Find all lines with the word "This" in the material, then copy them.

Start of Dataset

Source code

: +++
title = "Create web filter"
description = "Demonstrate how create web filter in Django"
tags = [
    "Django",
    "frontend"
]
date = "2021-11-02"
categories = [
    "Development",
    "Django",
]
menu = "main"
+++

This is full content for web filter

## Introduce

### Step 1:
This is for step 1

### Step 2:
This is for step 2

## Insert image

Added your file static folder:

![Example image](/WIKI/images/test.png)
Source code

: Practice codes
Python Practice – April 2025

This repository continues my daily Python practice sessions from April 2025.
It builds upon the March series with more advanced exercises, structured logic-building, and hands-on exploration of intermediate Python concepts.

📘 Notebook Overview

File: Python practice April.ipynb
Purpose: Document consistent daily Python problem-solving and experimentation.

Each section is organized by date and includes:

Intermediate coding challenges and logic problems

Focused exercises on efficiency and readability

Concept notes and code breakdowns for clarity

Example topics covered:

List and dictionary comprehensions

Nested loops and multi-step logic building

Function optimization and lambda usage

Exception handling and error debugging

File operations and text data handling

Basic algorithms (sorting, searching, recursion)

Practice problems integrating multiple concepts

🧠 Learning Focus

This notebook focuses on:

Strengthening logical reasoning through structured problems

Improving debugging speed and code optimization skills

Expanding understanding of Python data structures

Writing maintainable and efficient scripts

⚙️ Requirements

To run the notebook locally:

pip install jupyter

End of Dataset

Output of the task ▸
This is full content for web filter
This is for step 1
This is for step 2
This repository continues my daily Python practice sessions from April 2025.
This notebook focuses on:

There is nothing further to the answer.